The National Archives and Records Administration (NARA) in early February submitted a plan to Congress that details the agency’s request for funding for fiscal year 2016. The plan calls for an increase of $2.5 million and 17 full-time equivalent (FTE) employees to enhance NARA’s oversight of government-wide electronic records management activities.
“In light of recent revelations that many high-level agency executives conducted official government business over personal e-mails, we believe NARA’s request may not be enough to accomplish the task,” said Liz Icenogle, ARMA International’s director of government affairs.
Government Executive Media Group reported last week that a recent survey of government personnel by its research arm found that the practice of using personal e-mails to conduct official business appears relatively common, even though it likely violates the Federal Records Act. According to the survey, 33% of respondents confirmed that personnel in their agency use personal e-mail for government business at least sometimes, and 15% said employees use it always or often.
According to NARA’s budget submission, the additional spending would provide the agency with the capability to evaluate other federal agencies’ compliance with the Federal Records Act and Managing Government Records Directive through direct physical inspections, systems audits of agency recordkeeping systems, and enhanced data collection, analysis, and reporting.
The Directive requires federal agencies to manage both permanent and temporary records in an electronically accessible format by the end of 2016. It also requires federal agencies to manage all permanent electronic records in an electronic format by the end of 2019. To accomplish those goals, the Directive requires agencies to establish records management training and ensure that all agency records are scheduled for retention and disposition.
The additional funds requested by NARA would be used to hire a dedicated staff to conduct site visits and physical inspections of agency records management practices, and to test agency compliance with electronic recordkeeping mandates in the Directive. “This initiative would help to ensure the effective management and appropriate preservation of Federal records by identifying and addressing the most serious records and information management compliance issues across the Government,” the document states.

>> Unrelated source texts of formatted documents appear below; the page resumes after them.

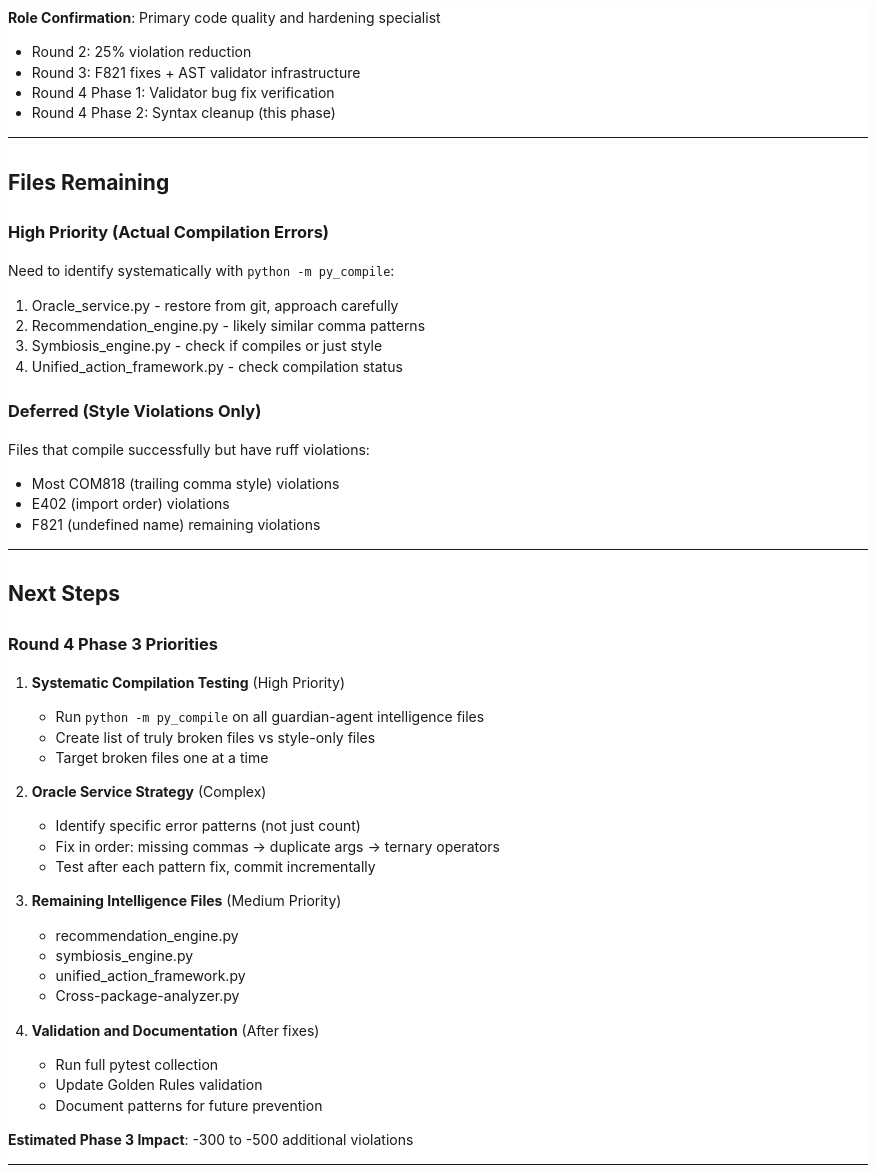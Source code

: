 **Role Confirmation**: Primary code quality and hardening specialist
- Round 2: 25% violation reduction
- Round 3: F821 fixes + AST validator infrastructure
- Round 4 Phase 1: Validator bug fix verification
- Round 4 Phase 2: Syntax cleanup (this phase)

---

## Files Remaining

### High Priority (Actual Compilation Errors)

Need to identify systematically with `python -m py_compile`:
1. Oracle_service.py - restore from git, approach carefully
2. Recommendation_engine.py - likely similar comma patterns
3. Symbiosis_engine.py - check if compiles or just style
4. Unified_action_framework.py - check compilation status

### Deferred (Style Violations Only)

Files that compile successfully but have ruff violations:
- Most COM818 (trailing comma style) violations
- E402 (import order) violations
- F821 (undefined name) remaining violations

---

## Next Steps

### Round 4 Phase 3 Priorities

1. **Systematic Compilation Testing** (High Priority)
   - Run `python -m py_compile` on all guardian-agent intelligence files
   - Create list of truly broken files vs style-only files
   - Target broken files one at a time

2. **Oracle Service Strategy** (Complex)
   - Identify specific error patterns (not just count)
   - Fix in order: missing commas → duplicate args → ternary operators
   - Test after each pattern fix, commit incrementally

3. **Remaining Intelligence Files** (Medium Priority)
   - recommendation_engine.py
   - symbiosis_engine.py
   - unified_action_framework.py
   - Cross-package-analyzer.py

4. **Validation and Documentation** (After fixes)
   - Run full pytest collection
   - Update Golden Rules validation
   - Document patterns for future prevention

**Estimated Phase 3 Impact**: -300 to -500 additional violations

---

“We support NARA’s request to commit more resources to compliance, and we plan to communicate that support to Congress,” Icenogle said. “The agency has done a terrific job of providing direction to departments and agencies by means of the Managing Government Records Directive, but more resources are needed to ensure proper implementation of the Directive’s ambitious goals and actions.”
Overall, NARA’s budget request is for $389 million, an increase of $7.3 million from what was enacted in fiscal year 2015. Of that, $372 million would go toward the agency’s operating budget, $4.2 million would be allocated to the Inspector General office, $7.5 million would go toward repairing and restoring NARA-owned buildings, and $5 million would go toward awarding grants by the National Historical Publications and Records Commission.